Collected data →
◆ ◆ ◆ ◆
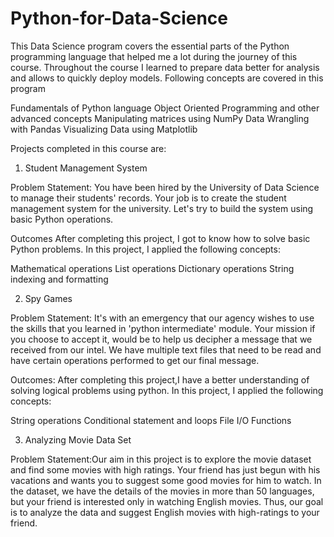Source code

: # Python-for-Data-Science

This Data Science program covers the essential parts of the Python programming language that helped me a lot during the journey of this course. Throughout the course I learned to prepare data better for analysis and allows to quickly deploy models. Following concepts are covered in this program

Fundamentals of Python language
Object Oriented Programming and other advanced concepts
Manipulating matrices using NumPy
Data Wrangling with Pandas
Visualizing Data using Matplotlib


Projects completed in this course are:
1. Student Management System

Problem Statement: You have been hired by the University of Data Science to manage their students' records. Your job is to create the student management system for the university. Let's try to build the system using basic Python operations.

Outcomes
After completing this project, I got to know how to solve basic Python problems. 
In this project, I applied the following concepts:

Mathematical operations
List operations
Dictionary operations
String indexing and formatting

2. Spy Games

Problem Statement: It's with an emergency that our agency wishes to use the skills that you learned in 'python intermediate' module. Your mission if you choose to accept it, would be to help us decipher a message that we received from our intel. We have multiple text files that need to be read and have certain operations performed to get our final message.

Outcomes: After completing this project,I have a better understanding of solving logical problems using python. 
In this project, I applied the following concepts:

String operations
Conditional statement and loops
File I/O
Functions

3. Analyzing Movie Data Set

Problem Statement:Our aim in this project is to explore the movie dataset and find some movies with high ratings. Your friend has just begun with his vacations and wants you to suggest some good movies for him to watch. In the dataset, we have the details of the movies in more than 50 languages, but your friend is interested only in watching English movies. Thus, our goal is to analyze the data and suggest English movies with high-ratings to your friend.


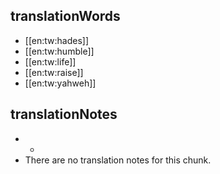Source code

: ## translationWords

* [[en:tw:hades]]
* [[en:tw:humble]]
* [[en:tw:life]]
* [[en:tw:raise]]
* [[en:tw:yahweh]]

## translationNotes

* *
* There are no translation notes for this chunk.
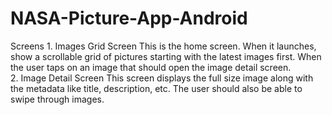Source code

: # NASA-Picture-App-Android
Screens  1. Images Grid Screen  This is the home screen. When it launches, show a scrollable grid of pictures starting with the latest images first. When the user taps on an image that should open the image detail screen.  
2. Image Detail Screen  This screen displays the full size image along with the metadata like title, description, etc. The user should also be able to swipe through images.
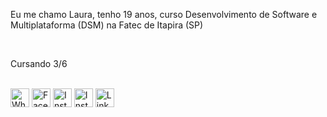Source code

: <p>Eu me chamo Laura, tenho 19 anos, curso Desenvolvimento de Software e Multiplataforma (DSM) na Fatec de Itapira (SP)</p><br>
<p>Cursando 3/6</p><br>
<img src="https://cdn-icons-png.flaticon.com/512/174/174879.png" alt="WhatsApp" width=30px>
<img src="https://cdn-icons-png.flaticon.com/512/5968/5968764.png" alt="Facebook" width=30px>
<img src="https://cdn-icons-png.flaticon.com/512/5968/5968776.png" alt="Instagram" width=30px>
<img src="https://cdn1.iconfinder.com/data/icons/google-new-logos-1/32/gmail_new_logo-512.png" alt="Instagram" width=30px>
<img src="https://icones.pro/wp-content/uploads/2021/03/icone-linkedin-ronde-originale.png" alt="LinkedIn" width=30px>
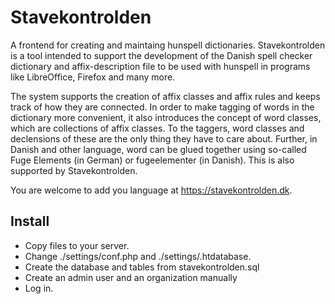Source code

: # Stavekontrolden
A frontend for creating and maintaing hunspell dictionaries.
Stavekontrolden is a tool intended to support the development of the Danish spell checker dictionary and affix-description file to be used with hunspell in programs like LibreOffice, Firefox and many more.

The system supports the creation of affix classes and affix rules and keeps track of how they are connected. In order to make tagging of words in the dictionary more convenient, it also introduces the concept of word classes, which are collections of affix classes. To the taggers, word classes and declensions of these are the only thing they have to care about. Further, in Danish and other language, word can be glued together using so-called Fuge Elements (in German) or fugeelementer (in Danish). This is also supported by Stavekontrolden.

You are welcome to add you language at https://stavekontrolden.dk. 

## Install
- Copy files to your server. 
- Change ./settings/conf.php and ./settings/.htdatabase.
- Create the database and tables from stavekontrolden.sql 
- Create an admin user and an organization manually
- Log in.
◆ ◆ ◆ ◆
What you have to do → Among the lines above, find those holding "flaticon" and copy each one.

Answer box →
<img src="https://cdn-icons-png.flaticon.com/512/174/174879.png" alt="WhatsApp" width=30px>
<img src="https://cdn-icons-png.flaticon.com/512/5968/5968764.png" alt="Facebook" width=30px>
<img src="https://cdn-icons-png.flaticon.com/512/5968/5968776.png" alt="Instagram" width=30px>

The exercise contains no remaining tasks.